## [PROBLEM REQUIREMENTS]
What is the number of lines below that contain the string "between"? Give it and nothing else.

## [STORED DATA]
=== Begin Enclosure ===
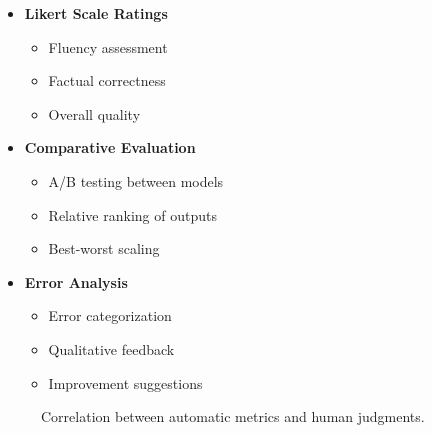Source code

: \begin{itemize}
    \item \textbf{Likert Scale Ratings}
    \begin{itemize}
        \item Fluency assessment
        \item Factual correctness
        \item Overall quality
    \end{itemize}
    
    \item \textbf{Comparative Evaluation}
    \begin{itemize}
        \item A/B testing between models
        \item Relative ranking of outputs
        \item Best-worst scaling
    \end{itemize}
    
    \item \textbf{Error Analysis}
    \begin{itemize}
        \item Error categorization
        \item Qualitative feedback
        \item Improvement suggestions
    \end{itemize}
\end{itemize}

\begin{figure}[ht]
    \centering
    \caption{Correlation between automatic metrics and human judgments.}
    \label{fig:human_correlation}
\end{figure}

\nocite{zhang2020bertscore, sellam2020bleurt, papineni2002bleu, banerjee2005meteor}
=== End Enclosure ===
=== Begin Enclosure ===
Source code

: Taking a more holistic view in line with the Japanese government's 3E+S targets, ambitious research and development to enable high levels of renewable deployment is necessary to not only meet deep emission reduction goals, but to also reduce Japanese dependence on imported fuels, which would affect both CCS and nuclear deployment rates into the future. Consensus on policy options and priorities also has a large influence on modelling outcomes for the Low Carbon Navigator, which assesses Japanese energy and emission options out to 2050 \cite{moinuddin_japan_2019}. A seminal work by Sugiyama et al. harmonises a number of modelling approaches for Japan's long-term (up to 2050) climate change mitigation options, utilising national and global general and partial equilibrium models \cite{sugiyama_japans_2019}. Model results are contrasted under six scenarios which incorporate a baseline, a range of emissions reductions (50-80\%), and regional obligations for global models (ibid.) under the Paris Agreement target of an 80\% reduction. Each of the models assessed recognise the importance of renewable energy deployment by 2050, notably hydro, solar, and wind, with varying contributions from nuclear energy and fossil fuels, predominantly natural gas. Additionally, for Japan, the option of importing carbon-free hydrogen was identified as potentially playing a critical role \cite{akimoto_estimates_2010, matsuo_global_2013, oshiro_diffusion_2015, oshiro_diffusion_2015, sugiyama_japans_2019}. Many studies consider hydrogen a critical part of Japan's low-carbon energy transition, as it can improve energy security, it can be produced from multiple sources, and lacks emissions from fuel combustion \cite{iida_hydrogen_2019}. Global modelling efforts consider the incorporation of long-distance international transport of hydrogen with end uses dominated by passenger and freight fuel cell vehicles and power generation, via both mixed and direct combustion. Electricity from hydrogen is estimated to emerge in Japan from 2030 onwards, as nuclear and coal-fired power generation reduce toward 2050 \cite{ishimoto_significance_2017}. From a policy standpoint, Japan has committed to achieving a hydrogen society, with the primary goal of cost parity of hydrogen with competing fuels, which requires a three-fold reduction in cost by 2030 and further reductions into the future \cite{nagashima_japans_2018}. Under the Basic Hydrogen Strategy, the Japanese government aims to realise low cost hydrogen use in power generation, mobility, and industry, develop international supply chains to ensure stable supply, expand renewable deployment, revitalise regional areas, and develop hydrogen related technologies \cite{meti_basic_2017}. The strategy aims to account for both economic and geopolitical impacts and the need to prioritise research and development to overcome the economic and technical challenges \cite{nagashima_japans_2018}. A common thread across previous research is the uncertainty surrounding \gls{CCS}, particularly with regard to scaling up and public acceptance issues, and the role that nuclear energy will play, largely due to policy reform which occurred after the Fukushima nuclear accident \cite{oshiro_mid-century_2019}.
=== End Enclosure ===
=== Begin Enclosure ===
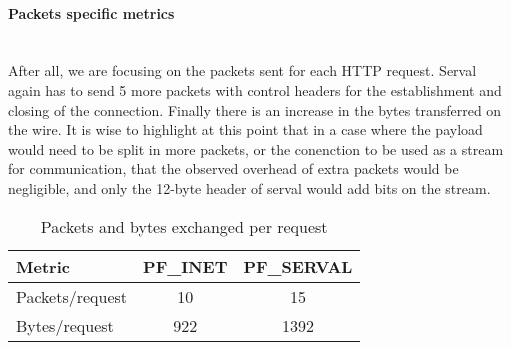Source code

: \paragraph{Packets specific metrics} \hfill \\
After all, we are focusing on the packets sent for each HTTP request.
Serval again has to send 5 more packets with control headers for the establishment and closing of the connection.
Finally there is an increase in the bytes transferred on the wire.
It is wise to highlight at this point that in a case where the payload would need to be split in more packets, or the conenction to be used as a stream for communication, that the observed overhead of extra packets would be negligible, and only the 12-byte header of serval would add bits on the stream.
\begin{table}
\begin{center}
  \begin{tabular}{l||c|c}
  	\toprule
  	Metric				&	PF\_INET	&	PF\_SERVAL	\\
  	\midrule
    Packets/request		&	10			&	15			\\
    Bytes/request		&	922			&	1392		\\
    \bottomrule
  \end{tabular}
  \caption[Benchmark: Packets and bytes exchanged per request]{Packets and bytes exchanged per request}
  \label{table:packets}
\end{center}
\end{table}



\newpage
=== End Enclosure ===
## [SOLUTION FOR THIS TASK]
2